Berta is one of america's energy treasures. She lives right in
the middle of a small town in Connecticut, yet she has taken firm
control of her energy destiny. To accomplish this doesn't take
effort as much as consciousness, and Berta has plenty of that:
My main issue all my life has been electricity. I was born and
raised in Seattle, where my dad was an engineer. He loved rivers.
He was always telling us about great construction projects. One
I remember particularly was the Grand Coulee Dam. He worked for
the State Department of Fish and Game, and we used to drive all
over the state looking at his fish ladders. I grew up thinking
in terms of how many gallons it took to make a kilowatt, and about
those fish ladders, so I've been really shocked to learn that
they don't work. Oh, Dad, if you only knew! It just proves that
we have to be more holistic in our thinking.
To make a long and interesting story short enough to fit on the
Web, Berta bought a house just about her size and set about getting
its energy use under control. She started out right, by making
an energy audit.
I thought we had single 40-watt bulbs, but we were burning double
60s, things like that. I had a big garden, and was doing a lot
of canning, and so I got this ancient beast of a second hand refrigerator,
El Monstero, we called it: noisy but I needed the big freezer.
Suddenly my electric bill was through the roof. The utilities
really have you by the nostrils! 300 Kilowatt-hours a month, how
are we using all that electricity?
Berta took a class in energy self-sufficiency from two other energy
treasures, Carol Levin and Richard Gottlieb, perennial candidate
for the Vermont governorship, and vowed to reform her household
energy use.

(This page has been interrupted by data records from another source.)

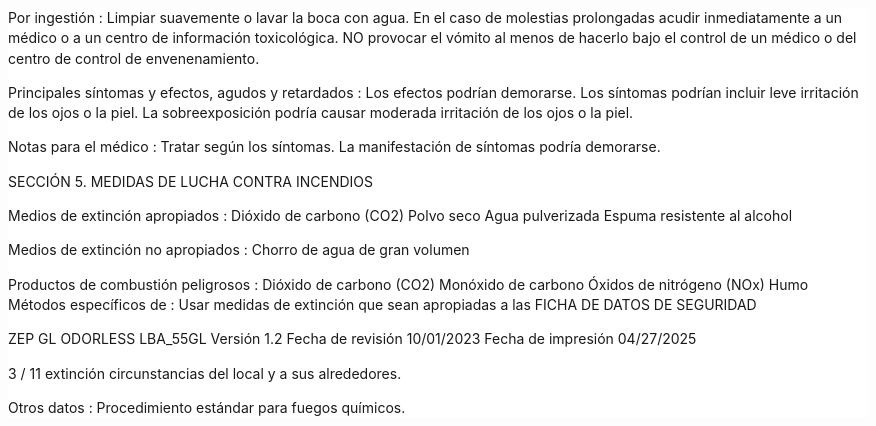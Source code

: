 Por ingestión 
: Limpiar suavemente o lavar la boca con agua. 
En el caso de molestias prolongadas acudir inmediatamente a 
un médico o a un centro de información toxicológica. 
NO provocar el vómito al menos de hacerlo bajo el control de 
un médico o del centro de control de envenenamiento. 
 
Principales síntomas y 
efectos, agudos y retardados 
: Los efectos podrían demorarse. Los síntomas podrían incluir 
leve irritación de los ojos o la piel. 
La sobreexposición podría causar moderada irritación de los 
ojos o la piel. 
 
Notas para el médico 
: Tratar según los síntomas. La manifestación de síntomas 
podría demorarse. 
 
 
 
SECCIÓN 5. MEDIDAS DE LUCHA CONTRA INCENDIOS 
 
Medios de extinción 
apropiados 
: Dióxido de carbono (CO2) 
Polvo seco 
Agua pulverizada 
Espuma resistente al alcohol 
 
Medios de extinción no 
apropiados 
: Chorro de agua de gran volumen 
 
 
Productos de combustión 
peligrosos 
:  Dióxido de carbono (CO2) 
Monóxido de carbono 
Óxidos de nitrógeno (NOx) 
Humo 
Métodos específicos de 
: Usar medidas de extinción que sean apropiadas a las 
FICHA DE DATOS DE SEGURIDAD 
 
ZEP GL ODORLESS LBA_55GL 
Versión 1.2 
Fecha de revisión 10/01/2023 
Fecha de impresión 
04/27/2025  
 
 
3 / 11 
extinción 
circunstancias del local y a sus alrededores. 
 
Otros datos 
: Procedimiento estándar para fuegos químicos. 
 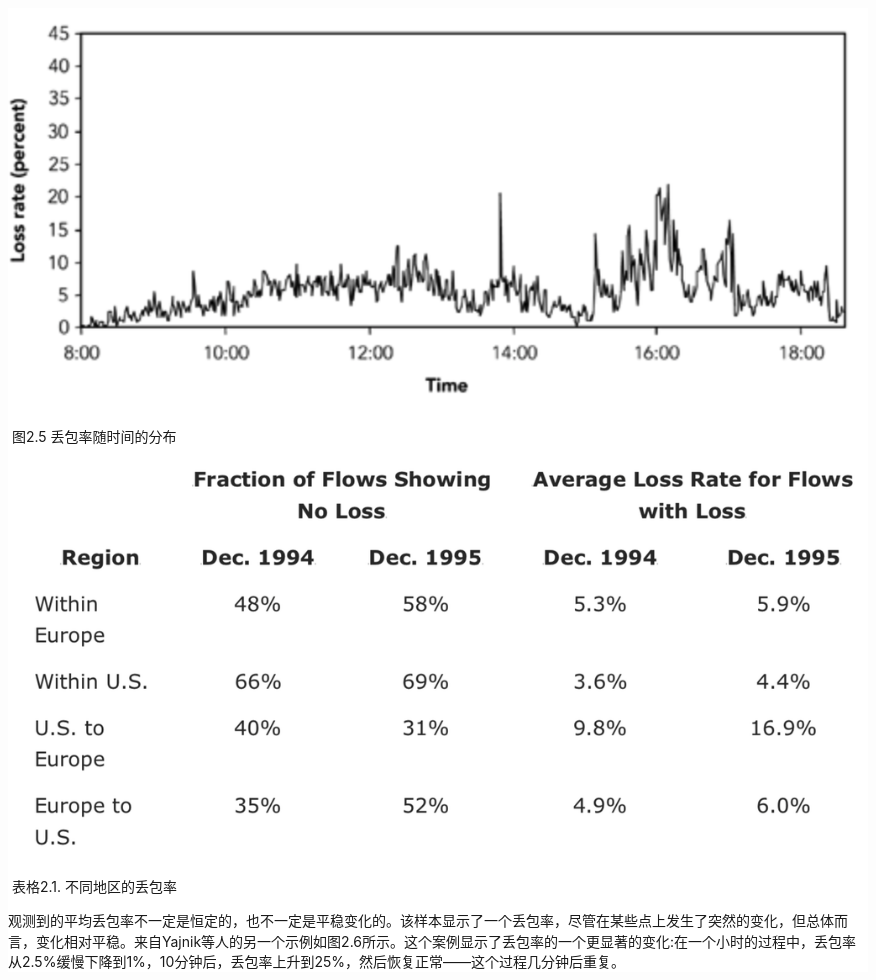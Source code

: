 ![](image/Figure2.5.png)

​																											图2.5 丢包率随时间的分布 

![](image/Table2.1.png)

​																										表格2.1. 不同地区的丢包率

观测到的平均丢包率不一定是恒定的，也不一定是平稳变化的。该样本显示了一个丢包率，尽管在某些点上发生了突然的变化，但总体而言，变化相对平稳。来自Yajnik等人的另一个示例如图2.6所示。这个案例显示了丢包率的一个更显著的变化:在一个小时的过程中，丢包率从2.5%缓慢下降到1%，10分钟后，丢包率上升到25%，然后恢复正常——这个过程几分钟后重复。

She invested in a super-efficient refrigerator and,
for good measure, relamped her house with compact fluorescents
wherever it made sense.
What's the good news? As you can see if your browser can read
the chart of Berta's Kilowatts, there was a dramatic reduction
in electrical use on the order of 75%. I calculate that Berta's
two wise but expensive up-front purchases will have paid themselves
off in 5 to 7 years, assuming steady electric rates (which is
akin to assuming the sun will not rise tomorrow.)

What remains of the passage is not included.